** Task directions **
Each line of the data below containing "subsubsection" needs to be listed.

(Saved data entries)

*****

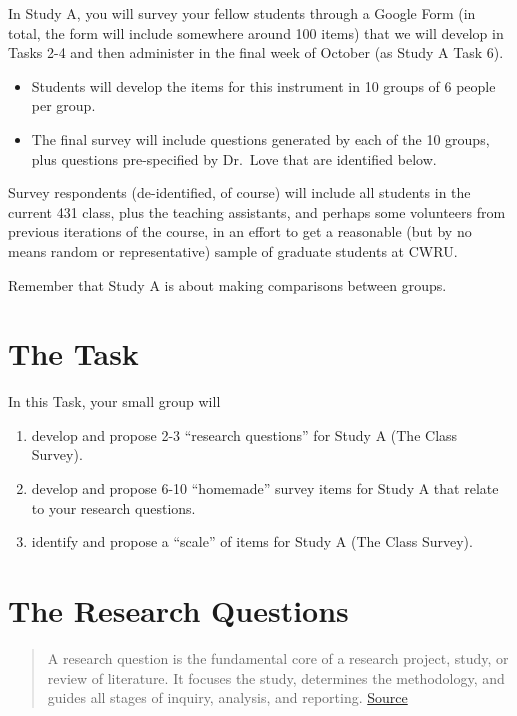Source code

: \documentclass[]{book}
\providecommand{\tightlist}{%
  \setlength{\itemsep}{0pt}\setlength{\parskip}{0pt}}
\begin{document}
In Study A, you will survey your fellow students through a Google Form (in total, the form will include somewhere around 100 items) that we will develop in Tasks 2-4 and then administer in the final week of October (as Study A Task 6).

\begin{itemize}
\tightlist
\item
  Students will develop the items for this instrument in 10 groups of 6 people per group.
\item
  The final survey will include questions generated by each of the 10 groups, plus questions pre-specified by Dr.~Love that are identified below.
\end{itemize}

Survey respondents (de-identified, of course) will include all students in the current 431 class, plus the teaching assistants, and perhaps some volunteers from previous iterations of the course, in an effort to get a reasonable (but by no means random or representative) sample of graduate students at CWRU.

Remember that Study A is about making comparisons between groups.

\hypertarget{the-task}{%
\section{The Task}\label{the-task}}

In this Task, your small group will

\begin{enumerate}
\def\labelenumi{\arabic{enumi}.}
\tightlist
\item
  develop and propose 2-3 ``research questions'' for Study A (The Class Survey).
\item
  develop and propose 6-10 ``homemade'' survey items for Study A that relate to your research questions.
\item
  identify and propose a ``scale'' of items for Study A (The Class Survey).
\end{enumerate}

\hypertarget{the-research-questions}{%
\section{The Research Questions}\label{the-research-questions}}

\begin{quote}
A research question is the fundamental core of a research project, study, or review of literature. It focuses the study, determines the methodology, and guides all stages of inquiry, analysis, and reporting. \href{https://researchrundowns.com/intro/writing-research-questions/}{Source}
\end{quote}
\end{document}
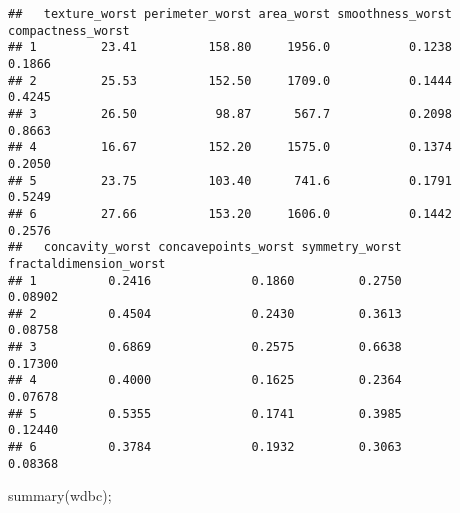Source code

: \documentclass[
]{article}
\newenvironment{Shaded}{\begin{snugshade}}{\end{snugshade}}
\newcommand{\FunctionTok}[1]{\textcolor[rgb]{0.00,0.00,0.00}{#1}}
\newcommand{\NormalTok}[1]{#1}
\begin{document}
\begin{verbatim}
##   texture_worst perimeter_worst area_worst smoothness_worst compactness_worst
## 1         23.41          158.80     1956.0           0.1238            0.1866
## 2         25.53          152.50     1709.0           0.1444            0.4245
## 3         26.50           98.87      567.7           0.2098            0.8663
## 4         16.67          152.20     1575.0           0.1374            0.2050
## 5         23.75          103.40      741.6           0.1791            0.5249
## 6         27.66          153.20     1606.0           0.1442            0.2576
##   concavity_worst concavepoints_worst symmetry_worst fractaldimension_worst
## 1          0.2416              0.1860         0.2750                0.08902
## 2          0.4504              0.2430         0.3613                0.08758
## 3          0.6869              0.2575         0.6638                0.17300
## 4          0.4000              0.1625         0.2364                0.07678
## 5          0.5355              0.1741         0.3985                0.12440
## 6          0.3784              0.1932         0.3063                0.08368
\end{verbatim}

\begin{Shaded}
\begin{Highlighting}[]
\FunctionTok{summary}\NormalTok{(wdbc);}
\end{Highlighting}
\end{Shaded}
\end{document}
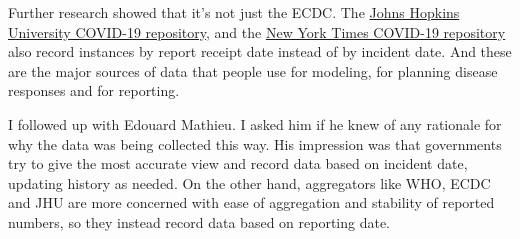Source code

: \documentclass[10pt,reqno]{amsart}
\begin{document}
Further research showed that it's not just the ECDC.  The
\href{https://github.com/CSSEGISandData/COVID-19}{Johns Hopkins
  University COVID-19 repository}, and the
\href{https://github.com/nytimes/covid-19-data}{New York Times
  COVID-19 repository} also record instances by report receipt date
instead of by incident date.  And these are the major sources of data
that people use for modeling, for planning disease responses and for
reporting.

I followed up with Edouard Mathieu.  I asked him if he knew of any
rationale for why the data was being collected this way.  His
impression was that governments try to give the most accurate view and
record data based on incident date, updating history as needed.  On
the other hand, aggregators like WHO, ECDC and JHU are more concerned
with ease of aggregation and stability of reported numbers, so they
instead record data based on reporting date.\cite{Mathieu2020Dates}





\end{document}
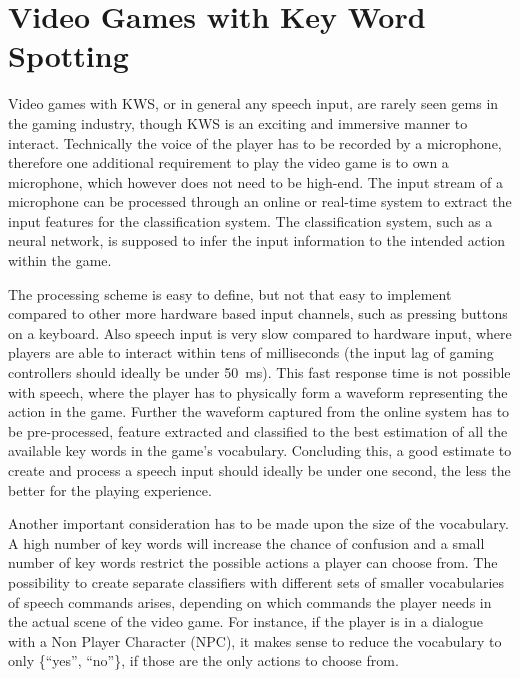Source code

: 
\section{Video Games with Key Word Spotting}\label{sec:intro_games}
Video games with KWS, or in general any speech input, are rarely seen gems in the gaming industry, though KWS is an exciting and immersive manner to interact.
Technically the voice of the player has to be recorded by a microphone, therefore one additional requirement to play the video game is to own a microphone, which however does not need to be high-end.
The input stream of a microphone can be processed through an online or real-time system to extract the input features for the classification system.
The classification system, such as a neural network, is supposed to infer the input information to the intended action within the game.

The processing scheme is easy to define, but not that easy to implement compared to other more hardware based input channels, such as pressing buttons on a keyboard.
Also speech input is very slow compared to hardware input, where players are able to interact within tens of milliseconds (the input lag of gaming controllers should ideally be under \SI{50}{\milli\second}).
This fast response time is not possible with speech, where the player has to physically form a waveform representing the action in the game.
Further the waveform captured from the online system has to be pre-processed, feature extracted and classified to the best estimation of all the available key words in the game's vocabulary.
Concluding this, a good estimate to create and process a speech input should ideally be under one second, the less the better for the playing experience.

Another important consideration has to be made upon the size of the vocabulary.
A high number of key words will increase the chance of confusion and a small number of key words restrict the possible actions a player can choose from.
The possibility to create separate classifiers with different sets of smaller vocabularies of speech commands arises, depending on which commands the player needs in the actual scene of the video game.
For instance, if the player is in a dialogue with a Non Player Character (NPC), it makes sense to reduce the vocabulary to only \{\enquote{yes}, \enquote{no}\}, if those are the only actions to choose from.

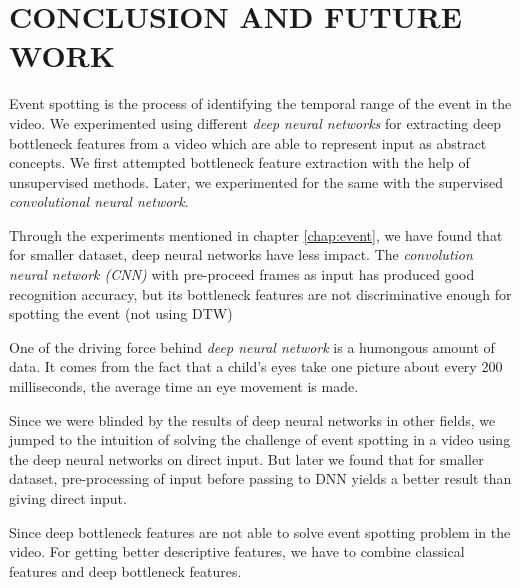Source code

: \chapter{CONCLUSION AND FUTURE WORK} 
\label{chap:concl}
Event spotting is the process of identifying the temporal range of the event in the video.  We experimented using  different \textit{deep neural networks} for extracting deep bottleneck features from a video which are able to represent input as abstract concepts.  We first attempted bottleneck feature extraction with the help of unsupervised methods.  Later, we experimented for the same with the supervised \textit{convolutional neural network}.

Through the experiments mentioned in chapter \ref{chap:event}, we have found that for smaller dataset, deep neural networks have less impact.  The \textit{convolution neural network (CNN)} with pre-proceed frames as input has produced good recognition accuracy, but its bottleneck features are not discriminative enough for spotting the event (not using DTW)

One of the driving force behind \textit{deep neural network} is a humongous amount of data.  It comes from the fact that a child's eyes take one picture about every 200 milliseconds, the average time an eye movement is made. 

Since we were blinded by the results of deep neural networks in other fields, we jumped to the intuition of solving the challenge of event spotting in a video using the deep neural networks on direct input.  But later we found that for smaller dataset, pre-processing of input before passing to DNN yields a better result than giving direct input.

Since deep bottleneck features are not able to solve event spotting problem in the video.  For getting better descriptive features, we have to combine classical features and deep bottleneck features.  

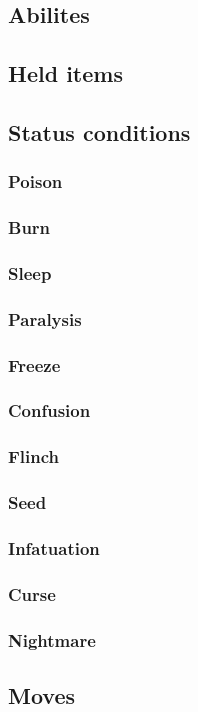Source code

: \subsection{Abilites}
\subsection{Held items}
\subsection{Status conditions}
\subsubsection{Poison}
\subsubsection{Burn}
\subsubsection{Sleep}
\subsubsection{Paralysis}
\subsubsection{Freeze}
\subsubsection{Confusion}
\subsubsection{Flinch}
\subsubsection{Seed}
\subsubsection{Infatuation}
\subsubsection{Curse}
\subsubsection{Nightmare}
\subsection{Moves}
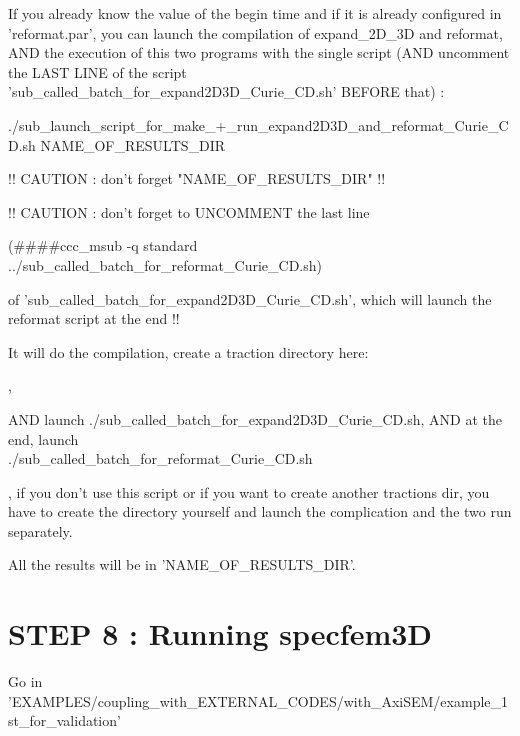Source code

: \documentclass[11pt]{article}
\begin{document}
\bigskip

 If you already know the value of the begin time and if it is already configured in 'reformat.par', you can launch the compilation of expand\_2D\_3D and reformat, AND the execution of this two programs with the single script (AND uncomment the LAST LINE of the script 'sub\_called\_batch\_for\_expand2D3D\_Curie\_CD.sh' BEFORE that) :

\medskip

\noindent ./sub\_launch\_script\_for\_make\_+\_run\_expand2D3D\_and\_reformat\_Curie\_CD.sh NAME\_OF\_RESULTS\_DIR

\medskip

\noindent !! CAUTION : don't forget "NAME\_OF\_RESULTS\_DIR" !!

\medskip

\noindent !! CAUTION : don't forget to UNCOMMENT the last line

\noindent (\#\#\#\#ccc\_msub -q standard ../sub\_called\_batch\_for\_reformat\_Curie\_CD.sh)

\noindent of 'sub\_called\_batch\_for\_expand2D3D\_Curie\_CD.sh', which will launch the reformat script at the end !!

\bigskip

\noindent It will do the compilation, create a traction directory here:

,

\smallskip

\noindent AND launch ./sub\_called\_batch\_for\_expand2D3D\_Curie\_CD.sh, AND at the end, launch \\
\noindent ./sub\_called\_batch\_for\_reformat\_Curie\_CD.sh

\medskip

, if you don't use this script or if you want to create another tractions dir, you have to create the directory yourself and launch the complication and the two run separately.

\bigskip

\noindent All the results will be in 'NAME\_OF\_RESULTS\_DIR'.


\section{STEP 8 : Running specfem3D}

\noindent Go in 'EXAMPLES/coupling\_with\_EXTERNAL\_CODES/with\_AxiSEM/example\_1st\_for\_validation'
\end{document}
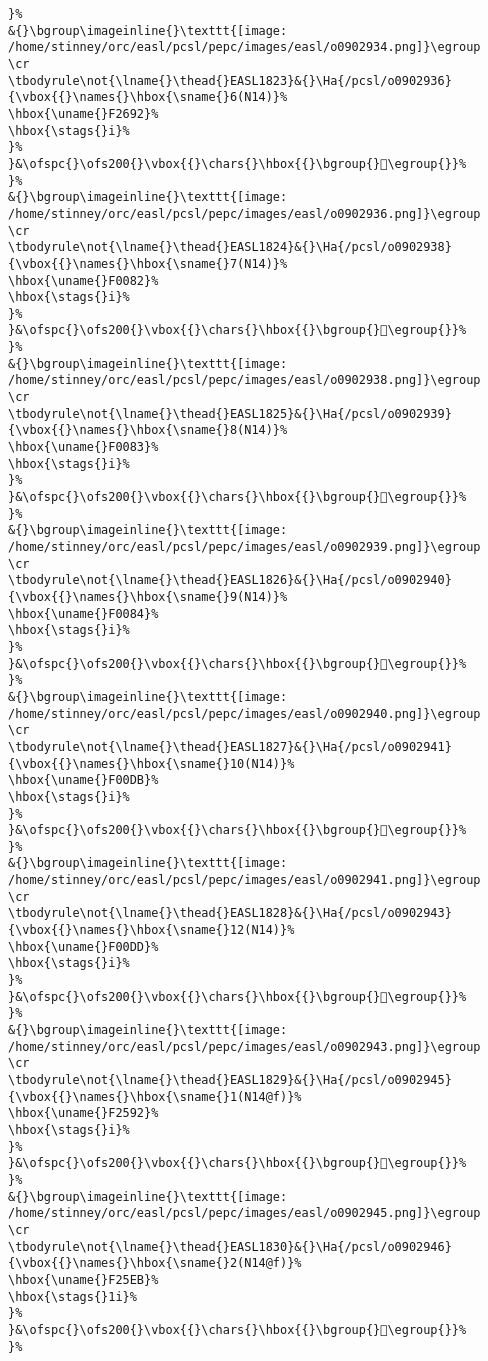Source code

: \begin{verbatim}
}%
&{}\bgroup\imageinline{}\texttt{[image: /home/stinney/orc/easl/pcsl/pepc/images/easl/o0902934.png]}\egroup
\cr
\tbodyrule\not{\lname{}\thead{}EASL1823}&{}\Ha{/pcsl/o0902936}{\vbox{{}\names{}\hbox{\sname{}6(N14)}%
\hbox{\uname{}F2692}%
\hbox{\stags{}i}%
}%
}&\ofspc{}\ofs200{}\vbox{{}\chars{}\hbox{{}\bgroup{}󲚒\egroup{}}%
}%
&{}\bgroup\imageinline{}\texttt{[image: /home/stinney/orc/easl/pcsl/pepc/images/easl/o0902936.png]}\egroup
\cr
\tbodyrule\not{\lname{}\thead{}EASL1824}&{}\Ha{/pcsl/o0902938}{\vbox{{}\names{}\hbox{\sname{}7(N14)}%
\hbox{\uname{}F0082}%
\hbox{\stags{}i}%
}%
}&\ofspc{}\ofs200{}\vbox{{}\chars{}\hbox{{}\bgroup{}󰂂\egroup{}}%
}%
&{}\bgroup\imageinline{}\texttt{[image: /home/stinney/orc/easl/pcsl/pepc/images/easl/o0902938.png]}\egroup
\cr
\tbodyrule\not{\lname{}\thead{}EASL1825}&{}\Ha{/pcsl/o0902939}{\vbox{{}\names{}\hbox{\sname{}8(N14)}%
\hbox{\uname{}F0083}%
\hbox{\stags{}i}%
}%
}&\ofspc{}\ofs200{}\vbox{{}\chars{}\hbox{{}\bgroup{}󰂃\egroup{}}%
}%
&{}\bgroup\imageinline{}\texttt{[image: /home/stinney/orc/easl/pcsl/pepc/images/easl/o0902939.png]}\egroup
\cr
\tbodyrule\not{\lname{}\thead{}EASL1826}&{}\Ha{/pcsl/o0902940}{\vbox{{}\names{}\hbox{\sname{}9(N14)}%
\hbox{\uname{}F0084}%
\hbox{\stags{}i}%
}%
}&\ofspc{}\ofs200{}\vbox{{}\chars{}\hbox{{}\bgroup{}󰂄\egroup{}}%
}%
&{}\bgroup\imageinline{}\texttt{[image: /home/stinney/orc/easl/pcsl/pepc/images/easl/o0902940.png]}\egroup
\cr
\tbodyrule\not{\lname{}\thead{}EASL1827}&{}\Ha{/pcsl/o0902941}{\vbox{{}\names{}\hbox{\sname{}10(N14)}%
\hbox{\uname{}F00DB}%
\hbox{\stags{}i}%
}%
}&\ofspc{}\ofs200{}\vbox{{}\chars{}\hbox{{}\bgroup{}󰃛\egroup{}}%
}%
&{}\bgroup\imageinline{}\texttt{[image: /home/stinney/orc/easl/pcsl/pepc/images/easl/o0902941.png]}\egroup
\cr
\tbodyrule\not{\lname{}\thead{}EASL1828}&{}\Ha{/pcsl/o0902943}{\vbox{{}\names{}\hbox{\sname{}12(N14)}%
\hbox{\uname{}F00DD}%
\hbox{\stags{}i}%
}%
}&\ofspc{}\ofs200{}\vbox{{}\chars{}\hbox{{}\bgroup{}󰃝\egroup{}}%
}%
&{}\bgroup\imageinline{}\texttt{[image: /home/stinney/orc/easl/pcsl/pepc/images/easl/o0902943.png]}\egroup
\cr
\tbodyrule\not{\lname{}\thead{}EASL1829}&{}\Ha{/pcsl/o0902945}{\vbox{{}\names{}\hbox{\sname{}1(N14@f)}%
\hbox{\uname{}F2592}%
\hbox{\stags{}i}%
}%
}&\ofspc{}\ofs200{}\vbox{{}\chars{}\hbox{{}\bgroup{}󲖒\egroup{}}%
}%
&{}\bgroup\imageinline{}\texttt{[image: /home/stinney/orc/easl/pcsl/pepc/images/easl/o0902945.png]}\egroup
\cr
\tbodyrule\not{\lname{}\thead{}EASL1830}&{}\Ha{/pcsl/o0902946}{\vbox{{}\names{}\hbox{\sname{}2(N14@f)}%
\hbox{\uname{}F25EB}%
\hbox{\stags{}1i}%
}%
}&\ofspc{}\ofs200{}\vbox{{}\chars{}\hbox{{}\bgroup{}󲗫\egroup{}}%
}%

\end{verbatim}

*****

** Response area **
\subsubsection{Poison}
\subsubsection{Burn}
\subsubsection{Sleep}
\subsubsection{Paralysis}
\subsubsection{Freeze}
\subsubsection{Confusion}
\subsubsection{Flinch}
\subsubsection{Seed}
\subsubsection{Infatuation}
\subsubsection{Curse}
\subsubsection{Nightmare}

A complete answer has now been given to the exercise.